Have you ever wondered what happens behind the scenes whilst the house is closed?
Winter is one of the busiest times of the year for the collections team. Every year when the house is closed to the public we undertake much of our annual deep clean. This year is no exception, as despite only being able to open the house for a short period in 2020, the collections and the house itself still require essential checking and cleaning. As an Accredited Museum with a designated collection we need to constantly monitor for any signs of damage or deterioration.

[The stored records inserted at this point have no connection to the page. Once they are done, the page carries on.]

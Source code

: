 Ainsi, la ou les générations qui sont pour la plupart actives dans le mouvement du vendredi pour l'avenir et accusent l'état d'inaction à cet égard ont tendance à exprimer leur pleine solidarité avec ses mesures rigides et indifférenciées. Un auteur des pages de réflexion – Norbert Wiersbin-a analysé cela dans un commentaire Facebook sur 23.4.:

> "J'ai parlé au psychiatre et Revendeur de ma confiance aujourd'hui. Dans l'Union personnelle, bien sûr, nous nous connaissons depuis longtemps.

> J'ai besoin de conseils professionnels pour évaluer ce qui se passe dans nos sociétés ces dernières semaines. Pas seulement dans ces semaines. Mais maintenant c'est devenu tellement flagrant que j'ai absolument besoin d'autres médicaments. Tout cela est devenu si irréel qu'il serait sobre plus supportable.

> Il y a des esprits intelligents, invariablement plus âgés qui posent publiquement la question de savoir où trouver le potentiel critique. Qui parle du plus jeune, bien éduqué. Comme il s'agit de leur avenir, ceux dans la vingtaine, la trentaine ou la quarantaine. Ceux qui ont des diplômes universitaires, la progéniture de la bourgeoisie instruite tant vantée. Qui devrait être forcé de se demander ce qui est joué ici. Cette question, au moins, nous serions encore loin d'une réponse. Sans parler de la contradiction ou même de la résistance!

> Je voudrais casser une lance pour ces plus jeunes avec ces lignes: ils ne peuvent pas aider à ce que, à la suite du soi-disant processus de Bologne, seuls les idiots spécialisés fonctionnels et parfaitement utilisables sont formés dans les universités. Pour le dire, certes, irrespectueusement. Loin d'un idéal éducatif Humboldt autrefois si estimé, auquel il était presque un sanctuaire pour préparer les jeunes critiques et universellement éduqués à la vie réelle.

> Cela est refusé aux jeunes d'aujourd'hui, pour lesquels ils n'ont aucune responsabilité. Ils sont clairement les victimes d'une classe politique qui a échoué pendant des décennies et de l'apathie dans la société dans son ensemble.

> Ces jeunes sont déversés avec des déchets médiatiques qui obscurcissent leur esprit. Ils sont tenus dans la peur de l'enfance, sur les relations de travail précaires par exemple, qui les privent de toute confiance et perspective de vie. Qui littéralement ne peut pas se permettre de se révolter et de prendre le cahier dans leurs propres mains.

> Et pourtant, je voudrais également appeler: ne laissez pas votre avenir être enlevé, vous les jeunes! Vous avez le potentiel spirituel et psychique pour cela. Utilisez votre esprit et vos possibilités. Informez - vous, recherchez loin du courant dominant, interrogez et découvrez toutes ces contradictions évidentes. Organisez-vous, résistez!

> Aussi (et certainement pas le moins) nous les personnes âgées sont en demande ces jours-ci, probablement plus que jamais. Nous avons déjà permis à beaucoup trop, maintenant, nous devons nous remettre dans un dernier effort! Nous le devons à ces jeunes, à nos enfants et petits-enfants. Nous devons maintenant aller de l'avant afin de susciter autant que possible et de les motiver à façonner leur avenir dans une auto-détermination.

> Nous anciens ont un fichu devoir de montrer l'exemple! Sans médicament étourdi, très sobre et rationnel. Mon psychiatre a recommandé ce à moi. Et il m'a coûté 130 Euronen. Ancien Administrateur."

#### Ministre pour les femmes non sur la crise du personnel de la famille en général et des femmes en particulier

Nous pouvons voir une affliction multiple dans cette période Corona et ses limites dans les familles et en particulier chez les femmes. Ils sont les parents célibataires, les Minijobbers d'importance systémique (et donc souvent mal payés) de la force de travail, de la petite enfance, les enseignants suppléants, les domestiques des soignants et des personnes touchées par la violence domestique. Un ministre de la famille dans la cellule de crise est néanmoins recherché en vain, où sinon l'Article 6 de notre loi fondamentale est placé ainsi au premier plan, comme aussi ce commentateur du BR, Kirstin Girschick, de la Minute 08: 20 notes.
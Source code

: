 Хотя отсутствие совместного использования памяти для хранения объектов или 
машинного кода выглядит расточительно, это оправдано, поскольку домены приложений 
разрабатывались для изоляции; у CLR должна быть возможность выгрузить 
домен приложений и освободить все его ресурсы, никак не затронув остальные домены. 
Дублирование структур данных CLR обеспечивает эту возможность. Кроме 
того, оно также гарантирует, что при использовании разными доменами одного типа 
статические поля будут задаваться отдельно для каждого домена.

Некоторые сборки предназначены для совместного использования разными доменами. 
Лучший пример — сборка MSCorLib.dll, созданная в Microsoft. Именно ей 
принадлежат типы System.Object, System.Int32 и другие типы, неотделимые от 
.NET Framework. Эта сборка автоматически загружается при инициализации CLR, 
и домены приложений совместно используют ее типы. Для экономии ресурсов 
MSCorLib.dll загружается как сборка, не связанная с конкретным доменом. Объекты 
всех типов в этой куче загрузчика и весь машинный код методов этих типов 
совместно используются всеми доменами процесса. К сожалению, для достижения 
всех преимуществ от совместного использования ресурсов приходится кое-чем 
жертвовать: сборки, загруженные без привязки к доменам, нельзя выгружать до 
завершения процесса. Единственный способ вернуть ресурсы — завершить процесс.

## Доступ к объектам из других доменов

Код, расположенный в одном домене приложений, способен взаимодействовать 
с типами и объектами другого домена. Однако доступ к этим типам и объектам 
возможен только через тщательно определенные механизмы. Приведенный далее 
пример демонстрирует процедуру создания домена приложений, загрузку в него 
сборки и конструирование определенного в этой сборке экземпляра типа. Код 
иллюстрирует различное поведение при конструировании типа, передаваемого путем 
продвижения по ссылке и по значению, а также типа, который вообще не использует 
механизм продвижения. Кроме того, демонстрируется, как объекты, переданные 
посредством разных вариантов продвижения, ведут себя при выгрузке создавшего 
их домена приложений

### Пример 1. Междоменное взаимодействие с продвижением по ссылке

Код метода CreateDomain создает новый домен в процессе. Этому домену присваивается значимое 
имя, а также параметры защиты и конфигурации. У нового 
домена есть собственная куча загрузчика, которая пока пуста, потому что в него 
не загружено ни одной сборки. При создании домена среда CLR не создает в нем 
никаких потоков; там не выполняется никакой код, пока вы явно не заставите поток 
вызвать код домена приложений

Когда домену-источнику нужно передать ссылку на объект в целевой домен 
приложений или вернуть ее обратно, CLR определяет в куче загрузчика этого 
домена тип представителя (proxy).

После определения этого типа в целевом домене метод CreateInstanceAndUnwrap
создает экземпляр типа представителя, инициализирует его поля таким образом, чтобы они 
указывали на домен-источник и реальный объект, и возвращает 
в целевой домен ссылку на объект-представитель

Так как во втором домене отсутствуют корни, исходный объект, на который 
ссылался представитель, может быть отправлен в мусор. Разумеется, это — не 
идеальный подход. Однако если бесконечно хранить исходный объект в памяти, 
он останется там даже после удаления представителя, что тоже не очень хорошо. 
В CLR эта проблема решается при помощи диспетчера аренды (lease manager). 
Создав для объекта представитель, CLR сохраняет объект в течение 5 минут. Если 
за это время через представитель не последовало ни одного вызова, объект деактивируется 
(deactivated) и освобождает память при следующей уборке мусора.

Each room is cleaned from top to bottom using conservation brushes and special vacuum cleaners; we even have our own scaffold tower so we can reach the ceilings. The collections care team are specially trained to use these and while they are cleaning they check for any signs of deterioration or pest activity. Some areas such as ceilings and curtain pelmets are done on a rolling programme as they don’t get as dusty as the areas lower down and we don’t want to cause damage by over-cleaning. We begin with the East Side of the house before Christmas and once the decorations come down it’s time to start in the rooms on the West Side.
Each object in the room is also checked and cleaned using specialist equipment. Usually we would undertake this work with the help of a team of skilled volunteers but in order to ensure we are working within Covid guidelines we have had to stand them down this year and the staff are keeping socially distant.
This year we’ve also been undertaking an inventory audit and making sure that all the objects are marked with their own unique number. Each mark is made in a specific way so it doesn’t damage the object. It’s best to do this type of work at the same time as the cleaning so we only handle the object once, reducing the risk of accidental damage.
Here we have been cleaning a pelmet so have taken the opportunity to sew on a label at the same time.
During the lockdown we also need to be on site to keep an eye out for any leaks, monitor the environment and to regularly check for pests throughout the house including the attics.
There are a number insects which would enjoy munching their way through the collections if we let them, woodworm and carpet beetle are the most widespread across museums and historic houses. They like organic materials, particularly wood and textiles which make up most of the collections.